===== EXERCISE MATERIALS

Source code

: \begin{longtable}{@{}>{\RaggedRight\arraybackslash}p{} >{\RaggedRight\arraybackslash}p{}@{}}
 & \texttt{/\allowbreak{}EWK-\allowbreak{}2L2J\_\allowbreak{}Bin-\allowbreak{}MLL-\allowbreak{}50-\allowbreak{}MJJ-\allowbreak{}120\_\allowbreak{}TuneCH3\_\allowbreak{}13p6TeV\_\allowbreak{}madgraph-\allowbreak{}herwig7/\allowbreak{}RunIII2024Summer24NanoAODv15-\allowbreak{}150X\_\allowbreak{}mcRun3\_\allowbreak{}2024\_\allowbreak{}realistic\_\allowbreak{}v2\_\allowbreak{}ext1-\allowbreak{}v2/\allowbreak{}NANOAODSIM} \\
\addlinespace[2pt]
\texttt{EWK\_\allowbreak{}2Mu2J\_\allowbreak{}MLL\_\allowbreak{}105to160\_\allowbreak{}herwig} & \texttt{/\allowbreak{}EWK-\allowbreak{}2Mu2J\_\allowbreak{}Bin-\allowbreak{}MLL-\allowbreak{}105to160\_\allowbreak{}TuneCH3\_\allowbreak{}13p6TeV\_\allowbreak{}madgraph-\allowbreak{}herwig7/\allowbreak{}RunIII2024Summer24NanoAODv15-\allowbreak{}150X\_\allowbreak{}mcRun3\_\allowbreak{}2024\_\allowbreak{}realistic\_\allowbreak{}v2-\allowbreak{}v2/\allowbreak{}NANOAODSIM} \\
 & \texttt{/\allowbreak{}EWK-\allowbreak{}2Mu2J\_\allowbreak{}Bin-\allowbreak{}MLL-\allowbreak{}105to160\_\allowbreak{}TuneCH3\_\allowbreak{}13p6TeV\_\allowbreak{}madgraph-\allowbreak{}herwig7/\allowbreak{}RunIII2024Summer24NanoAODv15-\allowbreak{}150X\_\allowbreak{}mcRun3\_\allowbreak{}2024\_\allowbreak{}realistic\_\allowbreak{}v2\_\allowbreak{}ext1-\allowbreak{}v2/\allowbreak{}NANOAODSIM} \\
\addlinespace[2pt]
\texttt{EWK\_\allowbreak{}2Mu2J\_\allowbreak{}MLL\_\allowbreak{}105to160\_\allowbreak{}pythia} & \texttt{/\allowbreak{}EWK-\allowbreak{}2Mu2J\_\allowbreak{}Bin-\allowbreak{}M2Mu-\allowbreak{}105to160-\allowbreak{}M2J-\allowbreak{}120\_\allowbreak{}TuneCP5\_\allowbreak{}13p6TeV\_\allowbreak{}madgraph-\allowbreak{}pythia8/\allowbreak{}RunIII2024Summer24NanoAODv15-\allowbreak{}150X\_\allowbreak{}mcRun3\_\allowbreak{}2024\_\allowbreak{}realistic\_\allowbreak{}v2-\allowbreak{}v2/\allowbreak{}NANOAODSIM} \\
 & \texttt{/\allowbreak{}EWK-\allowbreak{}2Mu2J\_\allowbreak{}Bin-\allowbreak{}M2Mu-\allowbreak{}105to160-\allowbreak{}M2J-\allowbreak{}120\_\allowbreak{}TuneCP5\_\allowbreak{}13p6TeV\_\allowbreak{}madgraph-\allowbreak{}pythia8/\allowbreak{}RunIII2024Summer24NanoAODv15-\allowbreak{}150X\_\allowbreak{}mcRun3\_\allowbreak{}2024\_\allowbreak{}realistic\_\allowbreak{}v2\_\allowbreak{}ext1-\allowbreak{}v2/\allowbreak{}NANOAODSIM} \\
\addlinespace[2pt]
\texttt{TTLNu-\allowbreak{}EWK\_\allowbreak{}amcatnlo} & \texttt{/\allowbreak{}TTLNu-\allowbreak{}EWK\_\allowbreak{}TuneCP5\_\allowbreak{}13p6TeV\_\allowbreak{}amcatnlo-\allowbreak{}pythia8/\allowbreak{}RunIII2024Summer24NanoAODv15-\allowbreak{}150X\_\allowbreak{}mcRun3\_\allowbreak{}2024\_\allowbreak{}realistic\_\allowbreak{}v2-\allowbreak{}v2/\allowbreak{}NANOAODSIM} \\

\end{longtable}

==========

#### EXERCISE:
The full data, transcribed without change, is the expected answer.

#### TASK OUTPUT:
Source code

: \begin{longtable}{@{}>{\RaggedRight\arraybackslash}p{} >{\RaggedRight\arraybackslash}p{}@{}}
 & \texttt{/\allowbreak{}EWK-\allowbreak{}2L2J\_\allowbreak{}Bin-\allowbreak{}MLL-\allowbreak{}50-\allowbreak{}MJJ-\allowbreak{}120\_\allowbreak{}TuneCH3\_\allowbreak{}13p6TeV\_\allowbreak{}madgraph-\allowbreak{}herwig7/\allowbreak{}RunIII2024Summer24NanoAODv15-\allowbreak{}150X\_\allowbreak{}mcRun3\_\allowbreak{}2024\_\allowbreak{}realistic\_\allowbreak{}v2\_\allowbreak{}ext1-\allowbreak{}v2/\allowbreak{}NANOAODSIM} \\
\addlinespace[2pt]
\texttt{EWK\_\allowbreak{}2Mu2J\_\allowbreak{}MLL\_\allowbreak{}105to160\_\allowbreak{}herwig} & \texttt{/\allowbreak{}EWK-\allowbreak{}2Mu2J\_\allowbreak{}Bin-\allowbreak{}MLL-\allowbreak{}105to160\_\allowbreak{}TuneCH3\_\allowbreak{}13p6TeV\_\allowbreak{}madgraph-\allowbreak{}herwig7/\allowbreak{}RunIII2024Summer24NanoAODv15-\allowbreak{}150X\_\allowbreak{}mcRun3\_\allowbreak{}2024\_\allowbreak{}realistic\_\allowbreak{}v2-\allowbreak{}v2/\allowbreak{}NANOAODSIM} \\
 & \texttt{/\allowbreak{}EWK-\allowbreak{}2Mu2J\_\allowbreak{}Bin-\allowbreak{}MLL-\allowbreak{}105to160\_\allowbreak{}TuneCH3\_\allowbreak{}13p6TeV\_\allowbreak{}madgraph-\allowbreak{}herwig7/\allowbreak{}RunIII2024Summer24NanoAODv15-\allowbreak{}150X\_\allowbreak{}mcRun3\_\allowbreak{}2024\_\allowbreak{}realistic\_\allowbreak{}v2\_\allowbreak{}ext1-\allowbreak{}v2/\allowbreak{}NANOAODSIM} \\
\addlinespace[2pt]
\texttt{EWK\_\allowbreak{}2Mu2J\_\allowbreak{}MLL\_\allowbreak{}105to160\_\allowbreak{}pythia} & \texttt{/\allowbreak{}EWK-\allowbreak{}2Mu2J\_\allowbreak{}Bin-\allowbreak{}M2Mu-\allowbreak{}105to160-\allowbreak{}M2J-\allowbreak{}120\_\allowbreak{}TuneCP5\_\allowbreak{}13p6TeV\_\allowbreak{}madgraph-\allowbreak{}pythia8/\allowbreak{}RunIII2024Summer24NanoAODv15-\allowbreak{}150X\_\allowbreak{}mcRun3\_\allowbreak{}2024\_\allowbreak{}realistic\_\allowbreak{}v2-\allowbreak{}v2/\allowbreak{}NANOAODSIM} \\
 & \texttt{/\allowbreak{}EWK-\allowbreak{}2Mu2J\_\allowbreak{}Bin-\allowbreak{}M2Mu-\allowbreak{}105to160-\allowbreak{}M2J-\allowbreak{}120\_\allowbreak{}TuneCP5\_\allowbreak{}13p6TeV\_\allowbreak{}madgraph-\allowbreak{}pythia8/\allowbreak{}RunIII2024Summer24NanoAODv15-\allowbreak{}150X\_\allowbreak{}mcRun3\_\allowbreak{}2024\_\allowbreak{}realistic\_\allowbreak{}v2\_\allowbreak{}ext1-\allowbreak{}v2/\allowbreak{}NANOAODSIM} \\
\addlinespace[2pt]
\texttt{TTLNu-\allowbreak{}EWK\_\allowbreak{}amcatnlo} & \texttt{/\allowbreak{}TTLNu-\allowbreak{}EWK\_\allowbreak{}TuneCP5\_\allowbreak{}13p6TeV\_\allowbreak{}amcatnlo-\allowbreak{}pythia8/\allowbreak{}RunIII2024Summer24NanoAODv15-\allowbreak{}150X\_\allowbreak{}mcRun3\_\allowbreak{}2024\_\allowbreak{}realistic\_\allowbreak{}v2-\allowbreak{}v2/\allowbreak{}NANOAODSIM} \\

\end{longtable}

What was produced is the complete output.